|Posted on November 24, 2013 at 8:10 AM|
Here are six ways:
1. Ignore what your accreditor says. Ignore the accreditor's requests for specific information, and don't bother reading the accreditor's standards, and guidelines.
2. Fill your report with platitudes and sweeping generalizations... and no supporting evidence. Include statements such as "Faculty are dedicated to teaching" and "Students thrive here both academically and in terms of personal development" without any documentation that these are indeed true.
3. Use rose-colored glasses for everything. Don't even hint that anything is less than perfect. Make your only recommendations for "improvement" to stay the course or maybe do a few minor tweaks around the edges.
4. Share everything. Throw into the appendices everything but the kitchen sink--anything that remotely looks like it's related to, say, assessment...including surveysof student satisfaction from eight years ago.
5. Or share just one or two "examples." Never mind that they aren't really a representative sample--they're your best examples or maybe the only things you're doing.

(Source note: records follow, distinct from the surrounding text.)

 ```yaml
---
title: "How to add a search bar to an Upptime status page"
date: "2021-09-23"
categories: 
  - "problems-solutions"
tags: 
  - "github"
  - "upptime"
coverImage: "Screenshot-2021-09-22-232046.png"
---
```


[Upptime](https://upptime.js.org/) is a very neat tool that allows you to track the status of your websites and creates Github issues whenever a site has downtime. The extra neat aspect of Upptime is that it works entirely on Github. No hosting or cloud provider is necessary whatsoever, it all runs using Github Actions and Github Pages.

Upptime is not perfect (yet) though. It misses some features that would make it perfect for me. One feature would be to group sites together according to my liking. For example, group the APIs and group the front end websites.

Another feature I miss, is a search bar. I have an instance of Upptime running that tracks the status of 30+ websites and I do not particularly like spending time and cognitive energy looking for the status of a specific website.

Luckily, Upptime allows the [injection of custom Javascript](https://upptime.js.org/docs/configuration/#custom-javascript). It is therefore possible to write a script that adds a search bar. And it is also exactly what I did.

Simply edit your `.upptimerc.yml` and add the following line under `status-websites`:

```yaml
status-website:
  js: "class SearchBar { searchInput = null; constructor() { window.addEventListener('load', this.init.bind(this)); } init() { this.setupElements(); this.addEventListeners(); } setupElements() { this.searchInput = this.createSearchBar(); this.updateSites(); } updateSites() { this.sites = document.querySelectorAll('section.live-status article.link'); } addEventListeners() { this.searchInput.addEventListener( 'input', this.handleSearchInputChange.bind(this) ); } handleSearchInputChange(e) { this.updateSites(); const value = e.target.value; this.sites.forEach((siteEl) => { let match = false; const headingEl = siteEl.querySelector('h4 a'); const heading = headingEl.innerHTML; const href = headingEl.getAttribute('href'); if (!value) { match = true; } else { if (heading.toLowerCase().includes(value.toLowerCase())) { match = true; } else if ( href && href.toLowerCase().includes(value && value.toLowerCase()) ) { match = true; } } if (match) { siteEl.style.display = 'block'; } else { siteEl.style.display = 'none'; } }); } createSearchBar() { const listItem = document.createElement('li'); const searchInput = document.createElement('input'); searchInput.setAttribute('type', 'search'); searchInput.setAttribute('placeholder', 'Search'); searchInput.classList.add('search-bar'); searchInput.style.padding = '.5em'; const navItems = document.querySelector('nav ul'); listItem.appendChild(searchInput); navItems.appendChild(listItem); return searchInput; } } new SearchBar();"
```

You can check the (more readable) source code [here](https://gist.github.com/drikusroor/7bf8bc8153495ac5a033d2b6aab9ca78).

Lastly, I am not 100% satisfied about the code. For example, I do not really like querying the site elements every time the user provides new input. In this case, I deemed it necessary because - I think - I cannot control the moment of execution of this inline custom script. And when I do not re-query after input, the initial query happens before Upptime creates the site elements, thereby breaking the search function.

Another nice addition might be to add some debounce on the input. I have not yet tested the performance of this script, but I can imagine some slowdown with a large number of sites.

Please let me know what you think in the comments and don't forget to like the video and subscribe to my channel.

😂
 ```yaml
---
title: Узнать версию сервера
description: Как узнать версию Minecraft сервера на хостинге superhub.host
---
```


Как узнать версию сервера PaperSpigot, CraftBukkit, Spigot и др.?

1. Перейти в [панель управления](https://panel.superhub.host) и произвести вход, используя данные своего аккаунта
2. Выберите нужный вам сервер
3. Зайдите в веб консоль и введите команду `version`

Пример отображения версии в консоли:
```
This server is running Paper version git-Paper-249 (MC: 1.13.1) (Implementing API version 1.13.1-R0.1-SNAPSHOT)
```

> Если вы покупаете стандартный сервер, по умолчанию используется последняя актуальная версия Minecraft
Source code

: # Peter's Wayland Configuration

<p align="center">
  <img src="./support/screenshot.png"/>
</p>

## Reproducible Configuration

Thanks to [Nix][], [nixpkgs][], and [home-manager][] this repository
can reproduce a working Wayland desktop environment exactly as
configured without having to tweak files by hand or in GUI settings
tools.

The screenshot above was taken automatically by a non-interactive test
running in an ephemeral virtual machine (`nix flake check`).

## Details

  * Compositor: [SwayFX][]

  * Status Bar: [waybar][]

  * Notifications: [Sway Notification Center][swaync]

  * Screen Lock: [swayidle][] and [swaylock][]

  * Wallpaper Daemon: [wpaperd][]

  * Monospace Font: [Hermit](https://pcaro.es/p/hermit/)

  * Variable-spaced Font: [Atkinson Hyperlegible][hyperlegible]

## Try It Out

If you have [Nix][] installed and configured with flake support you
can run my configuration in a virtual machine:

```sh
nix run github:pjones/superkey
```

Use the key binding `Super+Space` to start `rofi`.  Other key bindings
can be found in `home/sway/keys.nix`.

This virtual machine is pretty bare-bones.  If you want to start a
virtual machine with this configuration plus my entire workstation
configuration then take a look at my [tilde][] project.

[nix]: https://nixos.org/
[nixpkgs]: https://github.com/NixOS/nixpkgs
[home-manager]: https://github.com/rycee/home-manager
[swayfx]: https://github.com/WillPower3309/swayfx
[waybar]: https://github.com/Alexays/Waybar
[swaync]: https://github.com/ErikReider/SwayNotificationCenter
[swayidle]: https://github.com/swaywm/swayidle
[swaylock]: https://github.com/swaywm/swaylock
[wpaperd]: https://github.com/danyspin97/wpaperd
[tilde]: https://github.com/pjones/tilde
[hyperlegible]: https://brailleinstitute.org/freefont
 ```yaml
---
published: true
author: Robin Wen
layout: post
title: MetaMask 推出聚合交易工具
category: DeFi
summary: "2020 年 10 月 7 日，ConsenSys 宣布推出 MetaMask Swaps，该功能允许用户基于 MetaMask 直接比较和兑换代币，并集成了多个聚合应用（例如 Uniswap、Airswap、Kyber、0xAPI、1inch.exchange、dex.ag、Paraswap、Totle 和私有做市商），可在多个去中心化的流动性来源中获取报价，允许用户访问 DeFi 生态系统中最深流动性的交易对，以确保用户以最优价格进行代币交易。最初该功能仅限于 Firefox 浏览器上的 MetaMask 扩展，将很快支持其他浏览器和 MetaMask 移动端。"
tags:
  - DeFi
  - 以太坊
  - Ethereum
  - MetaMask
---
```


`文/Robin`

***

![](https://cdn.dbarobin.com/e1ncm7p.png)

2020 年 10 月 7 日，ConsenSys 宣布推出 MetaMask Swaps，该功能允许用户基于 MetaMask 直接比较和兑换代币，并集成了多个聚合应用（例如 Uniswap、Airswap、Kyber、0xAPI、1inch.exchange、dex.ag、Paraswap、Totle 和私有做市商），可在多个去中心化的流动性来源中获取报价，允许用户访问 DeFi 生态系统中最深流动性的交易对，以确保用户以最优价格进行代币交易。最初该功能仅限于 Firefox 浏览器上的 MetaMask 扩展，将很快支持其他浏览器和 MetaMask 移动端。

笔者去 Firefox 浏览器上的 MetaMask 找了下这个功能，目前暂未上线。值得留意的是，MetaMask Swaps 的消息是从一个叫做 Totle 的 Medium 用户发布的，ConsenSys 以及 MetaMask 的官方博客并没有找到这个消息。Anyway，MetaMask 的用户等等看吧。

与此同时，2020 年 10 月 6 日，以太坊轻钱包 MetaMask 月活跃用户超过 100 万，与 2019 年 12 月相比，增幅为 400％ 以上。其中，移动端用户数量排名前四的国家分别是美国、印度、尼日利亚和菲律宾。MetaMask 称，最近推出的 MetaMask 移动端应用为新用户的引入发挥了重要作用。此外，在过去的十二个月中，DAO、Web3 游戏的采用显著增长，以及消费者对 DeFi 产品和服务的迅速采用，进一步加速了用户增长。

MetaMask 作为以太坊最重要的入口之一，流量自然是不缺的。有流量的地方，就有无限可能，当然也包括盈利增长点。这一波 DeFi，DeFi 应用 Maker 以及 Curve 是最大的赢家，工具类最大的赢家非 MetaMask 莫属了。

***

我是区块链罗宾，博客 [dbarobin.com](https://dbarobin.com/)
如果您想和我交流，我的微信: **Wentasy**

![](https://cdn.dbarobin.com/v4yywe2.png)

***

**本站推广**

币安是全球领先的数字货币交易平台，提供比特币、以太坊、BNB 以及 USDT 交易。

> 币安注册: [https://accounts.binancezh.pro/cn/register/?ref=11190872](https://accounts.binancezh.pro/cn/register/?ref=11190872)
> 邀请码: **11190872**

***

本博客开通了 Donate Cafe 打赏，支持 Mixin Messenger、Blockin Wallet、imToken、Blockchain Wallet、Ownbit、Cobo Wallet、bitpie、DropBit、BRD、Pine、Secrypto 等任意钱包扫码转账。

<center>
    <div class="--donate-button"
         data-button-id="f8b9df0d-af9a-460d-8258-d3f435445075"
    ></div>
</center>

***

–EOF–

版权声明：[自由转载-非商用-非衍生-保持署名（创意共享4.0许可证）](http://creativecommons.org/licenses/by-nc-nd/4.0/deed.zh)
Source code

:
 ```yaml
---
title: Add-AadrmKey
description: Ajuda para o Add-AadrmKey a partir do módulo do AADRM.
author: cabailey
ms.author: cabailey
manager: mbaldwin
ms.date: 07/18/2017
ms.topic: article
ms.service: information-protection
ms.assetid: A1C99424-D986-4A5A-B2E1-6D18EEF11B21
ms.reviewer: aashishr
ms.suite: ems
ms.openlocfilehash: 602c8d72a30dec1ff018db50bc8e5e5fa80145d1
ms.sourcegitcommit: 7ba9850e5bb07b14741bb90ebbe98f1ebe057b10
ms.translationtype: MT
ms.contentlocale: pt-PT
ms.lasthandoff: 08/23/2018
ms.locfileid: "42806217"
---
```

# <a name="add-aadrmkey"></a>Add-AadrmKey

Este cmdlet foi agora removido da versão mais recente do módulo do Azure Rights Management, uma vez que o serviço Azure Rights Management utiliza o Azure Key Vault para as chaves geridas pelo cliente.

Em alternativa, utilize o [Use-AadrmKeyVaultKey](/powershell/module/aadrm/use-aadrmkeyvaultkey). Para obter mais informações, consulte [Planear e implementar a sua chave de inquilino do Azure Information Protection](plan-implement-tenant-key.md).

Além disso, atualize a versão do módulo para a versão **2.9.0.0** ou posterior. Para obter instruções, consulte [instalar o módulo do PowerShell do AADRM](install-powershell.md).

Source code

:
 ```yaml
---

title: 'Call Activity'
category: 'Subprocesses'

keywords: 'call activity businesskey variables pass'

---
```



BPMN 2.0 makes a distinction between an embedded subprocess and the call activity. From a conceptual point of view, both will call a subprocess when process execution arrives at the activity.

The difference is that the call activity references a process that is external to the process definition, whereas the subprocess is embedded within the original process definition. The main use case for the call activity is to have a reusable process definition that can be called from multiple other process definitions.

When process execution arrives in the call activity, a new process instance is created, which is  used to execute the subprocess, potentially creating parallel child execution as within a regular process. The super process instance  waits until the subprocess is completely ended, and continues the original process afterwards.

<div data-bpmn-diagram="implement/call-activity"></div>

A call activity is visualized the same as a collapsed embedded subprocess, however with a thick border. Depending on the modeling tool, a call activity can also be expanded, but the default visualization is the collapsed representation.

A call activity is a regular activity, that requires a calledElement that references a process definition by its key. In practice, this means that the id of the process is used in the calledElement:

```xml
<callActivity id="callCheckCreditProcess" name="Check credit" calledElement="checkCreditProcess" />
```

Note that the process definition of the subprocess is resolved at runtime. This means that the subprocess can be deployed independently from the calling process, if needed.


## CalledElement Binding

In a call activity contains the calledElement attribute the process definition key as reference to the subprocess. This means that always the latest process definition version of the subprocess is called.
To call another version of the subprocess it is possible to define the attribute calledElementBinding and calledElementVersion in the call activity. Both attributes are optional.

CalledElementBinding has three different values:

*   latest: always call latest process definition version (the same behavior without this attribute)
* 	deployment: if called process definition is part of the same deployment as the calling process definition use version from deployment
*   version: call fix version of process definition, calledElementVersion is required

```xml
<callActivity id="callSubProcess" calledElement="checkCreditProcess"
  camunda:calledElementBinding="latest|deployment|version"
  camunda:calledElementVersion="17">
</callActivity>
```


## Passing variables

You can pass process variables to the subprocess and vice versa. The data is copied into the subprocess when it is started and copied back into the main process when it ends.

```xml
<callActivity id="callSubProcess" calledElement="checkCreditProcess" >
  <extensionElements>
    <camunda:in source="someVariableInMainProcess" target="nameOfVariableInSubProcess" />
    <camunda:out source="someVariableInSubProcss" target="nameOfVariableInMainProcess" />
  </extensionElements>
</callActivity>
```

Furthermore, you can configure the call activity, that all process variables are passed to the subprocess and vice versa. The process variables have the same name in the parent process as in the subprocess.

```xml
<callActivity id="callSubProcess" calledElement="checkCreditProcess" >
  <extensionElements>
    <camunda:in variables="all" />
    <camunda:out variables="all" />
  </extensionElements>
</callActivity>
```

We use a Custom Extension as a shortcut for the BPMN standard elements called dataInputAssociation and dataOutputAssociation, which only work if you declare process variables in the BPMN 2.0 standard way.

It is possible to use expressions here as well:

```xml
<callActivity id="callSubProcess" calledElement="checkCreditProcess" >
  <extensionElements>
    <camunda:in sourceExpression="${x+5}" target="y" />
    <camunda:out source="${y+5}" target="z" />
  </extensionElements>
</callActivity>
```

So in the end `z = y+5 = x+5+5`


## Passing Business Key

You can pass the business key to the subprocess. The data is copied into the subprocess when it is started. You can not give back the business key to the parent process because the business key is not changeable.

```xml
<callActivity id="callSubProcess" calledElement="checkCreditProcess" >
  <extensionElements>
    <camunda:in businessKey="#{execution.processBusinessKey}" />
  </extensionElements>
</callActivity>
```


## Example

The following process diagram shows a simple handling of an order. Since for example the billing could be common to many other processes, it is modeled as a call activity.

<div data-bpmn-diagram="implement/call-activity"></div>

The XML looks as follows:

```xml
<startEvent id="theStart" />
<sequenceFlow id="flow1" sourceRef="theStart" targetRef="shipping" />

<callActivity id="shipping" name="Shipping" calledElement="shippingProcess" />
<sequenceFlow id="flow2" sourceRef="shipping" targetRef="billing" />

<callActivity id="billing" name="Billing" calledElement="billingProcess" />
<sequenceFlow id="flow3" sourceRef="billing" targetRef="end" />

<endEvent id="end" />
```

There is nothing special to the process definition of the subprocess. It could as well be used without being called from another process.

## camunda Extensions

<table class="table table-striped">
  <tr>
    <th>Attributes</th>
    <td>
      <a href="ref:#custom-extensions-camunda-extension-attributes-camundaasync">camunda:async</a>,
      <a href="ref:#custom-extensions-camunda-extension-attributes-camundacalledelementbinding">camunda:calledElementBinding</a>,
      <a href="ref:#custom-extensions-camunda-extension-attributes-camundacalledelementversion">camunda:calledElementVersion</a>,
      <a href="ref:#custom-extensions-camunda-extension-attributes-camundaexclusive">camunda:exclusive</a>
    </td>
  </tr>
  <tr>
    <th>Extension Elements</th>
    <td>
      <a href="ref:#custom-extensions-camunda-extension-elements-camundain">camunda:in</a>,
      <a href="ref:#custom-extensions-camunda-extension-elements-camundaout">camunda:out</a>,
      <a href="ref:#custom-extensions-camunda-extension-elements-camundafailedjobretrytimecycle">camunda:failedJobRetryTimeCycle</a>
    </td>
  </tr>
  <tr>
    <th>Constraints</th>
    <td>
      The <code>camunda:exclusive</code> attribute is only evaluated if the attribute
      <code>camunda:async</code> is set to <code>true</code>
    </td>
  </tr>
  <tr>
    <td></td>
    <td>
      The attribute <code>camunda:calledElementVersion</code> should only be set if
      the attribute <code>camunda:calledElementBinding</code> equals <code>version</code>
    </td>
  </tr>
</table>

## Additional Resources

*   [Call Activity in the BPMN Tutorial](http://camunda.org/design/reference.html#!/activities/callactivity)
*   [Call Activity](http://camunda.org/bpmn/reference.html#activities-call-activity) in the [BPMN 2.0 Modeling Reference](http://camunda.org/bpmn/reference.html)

6. Make it as hard as possible for the reviewer to find evidence of compliance with the accreditor's standards. Never mind that the reviewer is probably a volunteer with a day job. Provide only basic documents with no summaries or analyses of what the documents are telling you. Attach every faculty member's resume, for example, and leave it to the reviewer to read them all and decide if the faculty are appropriately qualified.